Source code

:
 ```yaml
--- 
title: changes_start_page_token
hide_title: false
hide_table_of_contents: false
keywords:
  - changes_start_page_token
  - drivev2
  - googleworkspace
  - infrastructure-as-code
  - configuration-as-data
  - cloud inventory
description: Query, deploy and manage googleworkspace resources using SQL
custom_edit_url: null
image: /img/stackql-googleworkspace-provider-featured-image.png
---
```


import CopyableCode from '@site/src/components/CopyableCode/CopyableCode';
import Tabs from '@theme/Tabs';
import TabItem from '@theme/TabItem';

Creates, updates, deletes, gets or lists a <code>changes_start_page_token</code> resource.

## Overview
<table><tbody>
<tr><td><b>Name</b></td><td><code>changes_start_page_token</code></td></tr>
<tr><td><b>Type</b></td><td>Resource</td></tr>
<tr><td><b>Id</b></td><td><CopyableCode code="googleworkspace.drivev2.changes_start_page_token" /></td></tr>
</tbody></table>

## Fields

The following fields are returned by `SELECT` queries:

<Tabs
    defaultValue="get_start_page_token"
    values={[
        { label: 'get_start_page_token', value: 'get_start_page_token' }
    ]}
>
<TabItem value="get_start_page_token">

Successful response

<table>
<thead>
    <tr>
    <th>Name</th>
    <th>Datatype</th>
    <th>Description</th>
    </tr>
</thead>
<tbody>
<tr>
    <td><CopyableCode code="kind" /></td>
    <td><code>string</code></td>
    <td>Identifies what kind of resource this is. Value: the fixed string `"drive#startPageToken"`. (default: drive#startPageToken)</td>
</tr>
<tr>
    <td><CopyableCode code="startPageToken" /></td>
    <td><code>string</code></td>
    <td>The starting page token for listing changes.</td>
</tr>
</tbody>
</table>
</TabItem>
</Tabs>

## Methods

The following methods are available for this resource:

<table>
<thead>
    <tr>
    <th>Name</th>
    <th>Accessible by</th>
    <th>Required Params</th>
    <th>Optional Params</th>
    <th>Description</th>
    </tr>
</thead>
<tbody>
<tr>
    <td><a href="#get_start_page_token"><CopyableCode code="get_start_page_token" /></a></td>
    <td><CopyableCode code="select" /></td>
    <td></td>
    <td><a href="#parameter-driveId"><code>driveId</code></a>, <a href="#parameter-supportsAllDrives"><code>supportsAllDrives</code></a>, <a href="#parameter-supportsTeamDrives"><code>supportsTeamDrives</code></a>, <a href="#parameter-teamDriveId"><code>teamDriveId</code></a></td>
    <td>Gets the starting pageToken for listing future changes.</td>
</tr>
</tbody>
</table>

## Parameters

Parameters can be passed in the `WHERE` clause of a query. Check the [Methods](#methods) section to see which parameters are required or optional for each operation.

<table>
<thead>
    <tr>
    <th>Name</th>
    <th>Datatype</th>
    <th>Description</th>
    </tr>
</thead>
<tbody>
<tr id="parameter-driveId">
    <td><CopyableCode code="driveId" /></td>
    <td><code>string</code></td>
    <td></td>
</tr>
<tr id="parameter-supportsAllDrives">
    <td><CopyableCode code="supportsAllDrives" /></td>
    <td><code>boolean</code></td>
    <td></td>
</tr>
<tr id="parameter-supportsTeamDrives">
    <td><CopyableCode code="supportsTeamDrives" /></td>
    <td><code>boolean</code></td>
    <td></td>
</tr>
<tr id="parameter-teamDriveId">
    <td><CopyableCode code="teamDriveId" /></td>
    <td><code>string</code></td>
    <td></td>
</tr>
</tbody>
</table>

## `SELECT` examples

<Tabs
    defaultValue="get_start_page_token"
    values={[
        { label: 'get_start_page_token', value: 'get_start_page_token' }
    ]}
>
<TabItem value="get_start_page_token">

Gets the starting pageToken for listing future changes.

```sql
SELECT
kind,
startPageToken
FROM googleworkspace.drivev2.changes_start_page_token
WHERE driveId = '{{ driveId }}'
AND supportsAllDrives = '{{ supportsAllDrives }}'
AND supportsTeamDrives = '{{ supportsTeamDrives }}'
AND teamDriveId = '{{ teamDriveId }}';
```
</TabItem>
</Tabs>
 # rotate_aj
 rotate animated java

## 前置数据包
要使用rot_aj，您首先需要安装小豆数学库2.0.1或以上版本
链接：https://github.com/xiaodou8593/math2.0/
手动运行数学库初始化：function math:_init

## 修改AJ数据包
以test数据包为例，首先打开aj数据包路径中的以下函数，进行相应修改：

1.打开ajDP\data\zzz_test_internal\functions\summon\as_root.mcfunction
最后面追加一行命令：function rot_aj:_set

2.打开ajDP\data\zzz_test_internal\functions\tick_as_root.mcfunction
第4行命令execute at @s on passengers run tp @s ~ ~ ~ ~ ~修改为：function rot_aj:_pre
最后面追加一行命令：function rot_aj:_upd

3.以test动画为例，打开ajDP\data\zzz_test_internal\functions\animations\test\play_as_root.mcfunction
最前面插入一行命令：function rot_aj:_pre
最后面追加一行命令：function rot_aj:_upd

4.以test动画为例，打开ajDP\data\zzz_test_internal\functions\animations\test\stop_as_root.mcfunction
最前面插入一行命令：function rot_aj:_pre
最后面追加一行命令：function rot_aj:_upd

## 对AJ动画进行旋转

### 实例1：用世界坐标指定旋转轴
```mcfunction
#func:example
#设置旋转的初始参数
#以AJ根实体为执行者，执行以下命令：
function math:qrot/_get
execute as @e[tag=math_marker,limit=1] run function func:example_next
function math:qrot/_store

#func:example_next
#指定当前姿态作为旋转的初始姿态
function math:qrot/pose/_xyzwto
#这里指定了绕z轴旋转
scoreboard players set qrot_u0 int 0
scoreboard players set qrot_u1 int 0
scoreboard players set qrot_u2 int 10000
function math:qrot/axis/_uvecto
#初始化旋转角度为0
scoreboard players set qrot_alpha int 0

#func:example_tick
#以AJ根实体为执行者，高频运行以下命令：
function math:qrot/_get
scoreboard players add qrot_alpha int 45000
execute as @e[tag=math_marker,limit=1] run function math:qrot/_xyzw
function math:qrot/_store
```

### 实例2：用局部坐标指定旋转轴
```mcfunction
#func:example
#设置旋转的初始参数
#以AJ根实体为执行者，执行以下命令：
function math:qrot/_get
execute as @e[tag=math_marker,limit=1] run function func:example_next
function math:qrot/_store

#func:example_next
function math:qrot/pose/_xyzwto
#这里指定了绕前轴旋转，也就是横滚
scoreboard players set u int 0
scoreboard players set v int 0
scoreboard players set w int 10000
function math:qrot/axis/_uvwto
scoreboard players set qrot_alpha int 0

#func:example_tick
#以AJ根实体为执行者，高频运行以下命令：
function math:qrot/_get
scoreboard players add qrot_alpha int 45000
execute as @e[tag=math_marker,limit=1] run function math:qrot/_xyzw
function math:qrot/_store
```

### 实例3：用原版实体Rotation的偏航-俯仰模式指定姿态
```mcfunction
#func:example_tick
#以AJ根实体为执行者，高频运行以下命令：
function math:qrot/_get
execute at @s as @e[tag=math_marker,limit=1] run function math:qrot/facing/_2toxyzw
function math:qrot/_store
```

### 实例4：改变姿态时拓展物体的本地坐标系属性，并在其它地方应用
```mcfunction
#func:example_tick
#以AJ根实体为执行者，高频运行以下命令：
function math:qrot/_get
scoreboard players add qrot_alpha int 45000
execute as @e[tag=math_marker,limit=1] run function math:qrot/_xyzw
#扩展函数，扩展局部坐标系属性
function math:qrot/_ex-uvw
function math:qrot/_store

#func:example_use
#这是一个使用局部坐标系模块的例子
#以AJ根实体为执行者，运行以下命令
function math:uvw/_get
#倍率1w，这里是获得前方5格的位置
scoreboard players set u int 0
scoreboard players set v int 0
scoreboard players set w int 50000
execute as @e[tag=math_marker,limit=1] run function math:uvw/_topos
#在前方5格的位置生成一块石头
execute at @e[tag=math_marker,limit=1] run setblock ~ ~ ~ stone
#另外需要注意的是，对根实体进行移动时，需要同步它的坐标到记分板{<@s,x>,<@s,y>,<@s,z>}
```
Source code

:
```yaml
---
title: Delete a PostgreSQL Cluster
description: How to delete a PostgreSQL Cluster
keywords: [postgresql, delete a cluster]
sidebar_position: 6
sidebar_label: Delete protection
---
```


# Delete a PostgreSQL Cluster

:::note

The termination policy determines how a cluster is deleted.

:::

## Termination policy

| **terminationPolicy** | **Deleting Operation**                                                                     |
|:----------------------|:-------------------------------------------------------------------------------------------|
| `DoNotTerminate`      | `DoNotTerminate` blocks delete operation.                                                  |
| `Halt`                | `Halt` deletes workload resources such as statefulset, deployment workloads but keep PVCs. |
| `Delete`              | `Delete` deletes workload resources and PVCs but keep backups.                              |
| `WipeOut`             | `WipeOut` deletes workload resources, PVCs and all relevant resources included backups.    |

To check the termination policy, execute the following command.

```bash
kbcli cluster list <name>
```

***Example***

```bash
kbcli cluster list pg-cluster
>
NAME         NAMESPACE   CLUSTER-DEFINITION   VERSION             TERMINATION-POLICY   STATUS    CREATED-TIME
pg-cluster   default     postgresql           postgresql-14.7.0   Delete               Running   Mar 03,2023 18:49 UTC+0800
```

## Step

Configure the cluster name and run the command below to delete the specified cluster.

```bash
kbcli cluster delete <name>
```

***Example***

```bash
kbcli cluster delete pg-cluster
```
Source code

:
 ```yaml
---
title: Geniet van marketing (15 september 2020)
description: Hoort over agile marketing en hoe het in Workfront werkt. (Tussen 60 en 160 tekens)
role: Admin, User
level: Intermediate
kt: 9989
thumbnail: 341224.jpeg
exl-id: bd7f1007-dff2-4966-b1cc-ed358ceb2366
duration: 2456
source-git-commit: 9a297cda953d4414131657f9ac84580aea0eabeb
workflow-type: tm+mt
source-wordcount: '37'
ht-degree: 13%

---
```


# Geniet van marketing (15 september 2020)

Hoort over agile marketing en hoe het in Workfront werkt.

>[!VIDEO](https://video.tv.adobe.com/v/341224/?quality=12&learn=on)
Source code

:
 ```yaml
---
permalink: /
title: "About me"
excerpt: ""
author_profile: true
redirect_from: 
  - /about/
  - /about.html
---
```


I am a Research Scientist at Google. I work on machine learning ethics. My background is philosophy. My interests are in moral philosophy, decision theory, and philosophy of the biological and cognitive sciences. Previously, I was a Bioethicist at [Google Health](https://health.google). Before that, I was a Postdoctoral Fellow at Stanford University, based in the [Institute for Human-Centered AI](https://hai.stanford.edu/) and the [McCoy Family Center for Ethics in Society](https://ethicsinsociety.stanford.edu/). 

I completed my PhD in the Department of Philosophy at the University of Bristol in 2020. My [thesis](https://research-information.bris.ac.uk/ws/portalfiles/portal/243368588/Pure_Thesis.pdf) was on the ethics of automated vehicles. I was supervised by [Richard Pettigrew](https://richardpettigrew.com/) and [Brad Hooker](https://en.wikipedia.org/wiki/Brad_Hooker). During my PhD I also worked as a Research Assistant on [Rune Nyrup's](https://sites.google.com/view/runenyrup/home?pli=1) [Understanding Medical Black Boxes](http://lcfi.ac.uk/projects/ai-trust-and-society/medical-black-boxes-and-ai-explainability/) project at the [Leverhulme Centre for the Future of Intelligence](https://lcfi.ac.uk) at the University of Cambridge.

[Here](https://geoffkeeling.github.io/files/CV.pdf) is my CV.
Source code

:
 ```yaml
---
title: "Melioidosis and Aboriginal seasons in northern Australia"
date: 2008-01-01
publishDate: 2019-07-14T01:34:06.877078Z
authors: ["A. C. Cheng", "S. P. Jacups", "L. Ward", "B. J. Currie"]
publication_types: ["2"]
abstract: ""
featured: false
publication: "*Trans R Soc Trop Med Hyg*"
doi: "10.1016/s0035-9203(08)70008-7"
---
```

++++++

Work required: Please return every line of the records above that contains the word "github".

Task result:
链接：https://github.com/xiaodou8593/math2.0/
[Here](https://geoffkeeling.github.io/files/CV.pdf) is my CV.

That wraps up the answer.